What to do in Perth, Western Australia

While Perth, the capital of Western Australia, is one of the most isolated cities in the world, it’s definitely worth adding to any Australian travel itinerary. It’s a beautiful, modern city, with great food, and a huge public park and botanical gardens. Plus, you can take a half hour drive from Perth to visit the charming port city of Fremantle.

What to do in Perth

Rottnest Island

You can’t visit Perth without making the trip over to Rottnest Island to hang out with the adorable Quokkas. Rottnest is one of the only places in the world where you can find Quokkas in the wild, and you will find them everywhere.

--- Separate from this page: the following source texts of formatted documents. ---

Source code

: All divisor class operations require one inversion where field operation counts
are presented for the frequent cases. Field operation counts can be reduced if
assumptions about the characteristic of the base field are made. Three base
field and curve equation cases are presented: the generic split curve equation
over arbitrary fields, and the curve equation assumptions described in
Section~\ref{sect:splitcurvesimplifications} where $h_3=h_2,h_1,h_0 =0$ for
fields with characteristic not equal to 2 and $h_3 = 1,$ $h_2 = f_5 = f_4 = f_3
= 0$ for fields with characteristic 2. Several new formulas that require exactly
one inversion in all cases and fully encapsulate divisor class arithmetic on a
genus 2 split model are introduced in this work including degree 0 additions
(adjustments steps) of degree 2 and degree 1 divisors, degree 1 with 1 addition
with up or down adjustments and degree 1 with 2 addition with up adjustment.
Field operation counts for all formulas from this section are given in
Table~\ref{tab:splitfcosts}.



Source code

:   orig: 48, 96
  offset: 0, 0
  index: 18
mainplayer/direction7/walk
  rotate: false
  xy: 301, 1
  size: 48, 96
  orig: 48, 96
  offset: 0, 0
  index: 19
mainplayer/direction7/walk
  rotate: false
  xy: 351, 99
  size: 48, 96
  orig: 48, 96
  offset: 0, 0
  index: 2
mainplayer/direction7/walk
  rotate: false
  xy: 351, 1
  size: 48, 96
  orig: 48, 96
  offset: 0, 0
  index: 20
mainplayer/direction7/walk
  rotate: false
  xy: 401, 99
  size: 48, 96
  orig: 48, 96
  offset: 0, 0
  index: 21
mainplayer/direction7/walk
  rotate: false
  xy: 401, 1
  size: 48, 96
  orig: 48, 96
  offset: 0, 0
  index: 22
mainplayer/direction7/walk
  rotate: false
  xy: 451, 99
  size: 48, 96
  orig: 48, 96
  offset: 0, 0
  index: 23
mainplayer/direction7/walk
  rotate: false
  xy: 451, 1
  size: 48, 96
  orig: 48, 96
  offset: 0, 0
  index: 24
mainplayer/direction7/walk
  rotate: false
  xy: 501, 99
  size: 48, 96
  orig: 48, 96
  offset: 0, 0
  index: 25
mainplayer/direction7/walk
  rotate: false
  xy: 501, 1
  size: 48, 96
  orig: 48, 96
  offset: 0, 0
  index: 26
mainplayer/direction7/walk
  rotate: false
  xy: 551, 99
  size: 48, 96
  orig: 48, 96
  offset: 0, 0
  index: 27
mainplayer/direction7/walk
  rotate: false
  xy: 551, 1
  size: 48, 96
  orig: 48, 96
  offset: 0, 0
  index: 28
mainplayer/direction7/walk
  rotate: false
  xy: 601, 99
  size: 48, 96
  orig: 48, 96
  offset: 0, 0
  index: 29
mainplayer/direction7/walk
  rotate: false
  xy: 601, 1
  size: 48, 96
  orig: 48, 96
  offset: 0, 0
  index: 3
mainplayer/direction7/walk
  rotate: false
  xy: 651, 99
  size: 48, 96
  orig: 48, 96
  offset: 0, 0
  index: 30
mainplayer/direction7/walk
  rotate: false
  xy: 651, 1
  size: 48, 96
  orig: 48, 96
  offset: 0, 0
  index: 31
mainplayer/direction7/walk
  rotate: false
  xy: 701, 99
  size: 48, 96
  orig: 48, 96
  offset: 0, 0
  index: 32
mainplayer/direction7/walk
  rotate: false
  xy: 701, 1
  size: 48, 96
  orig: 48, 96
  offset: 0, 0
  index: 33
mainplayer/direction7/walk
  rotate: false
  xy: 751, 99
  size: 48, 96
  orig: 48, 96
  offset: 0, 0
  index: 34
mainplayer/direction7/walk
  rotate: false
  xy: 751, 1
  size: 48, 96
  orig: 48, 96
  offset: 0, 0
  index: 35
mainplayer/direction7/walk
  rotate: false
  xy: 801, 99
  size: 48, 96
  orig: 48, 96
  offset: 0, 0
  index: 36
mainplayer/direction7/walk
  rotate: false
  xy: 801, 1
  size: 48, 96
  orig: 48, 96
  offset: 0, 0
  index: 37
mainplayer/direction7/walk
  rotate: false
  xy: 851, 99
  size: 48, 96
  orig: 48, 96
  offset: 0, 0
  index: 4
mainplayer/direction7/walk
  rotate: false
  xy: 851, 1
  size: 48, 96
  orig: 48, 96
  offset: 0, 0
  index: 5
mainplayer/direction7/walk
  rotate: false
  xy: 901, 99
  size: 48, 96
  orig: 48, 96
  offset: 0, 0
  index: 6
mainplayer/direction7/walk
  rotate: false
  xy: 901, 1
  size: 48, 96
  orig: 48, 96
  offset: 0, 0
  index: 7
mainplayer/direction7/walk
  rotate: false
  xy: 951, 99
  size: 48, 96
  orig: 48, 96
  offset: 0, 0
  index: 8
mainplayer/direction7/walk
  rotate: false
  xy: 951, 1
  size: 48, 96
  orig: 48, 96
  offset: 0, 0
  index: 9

Book a ferry online here, and jump on at either Elizabeth Quays, in Perth City for an extended river cruise, or get on at Fremantle for a quicker boat trip. For an extra $30 you can hire bikes directly from the boat company and collect them as you disembark on the island. We were a bit unsure about whether to hire bikes, but they’re definitely the best way to get around and see more of the island – there are a number of different length routes, with a few minor hills.

Once you’re done cycling, two of the best beaches for a bit of relaxation are The Basin and Pinky Beach. Around that area are a lot of the Quokka, but you will spot them all over the island if you keep your eyes peeled.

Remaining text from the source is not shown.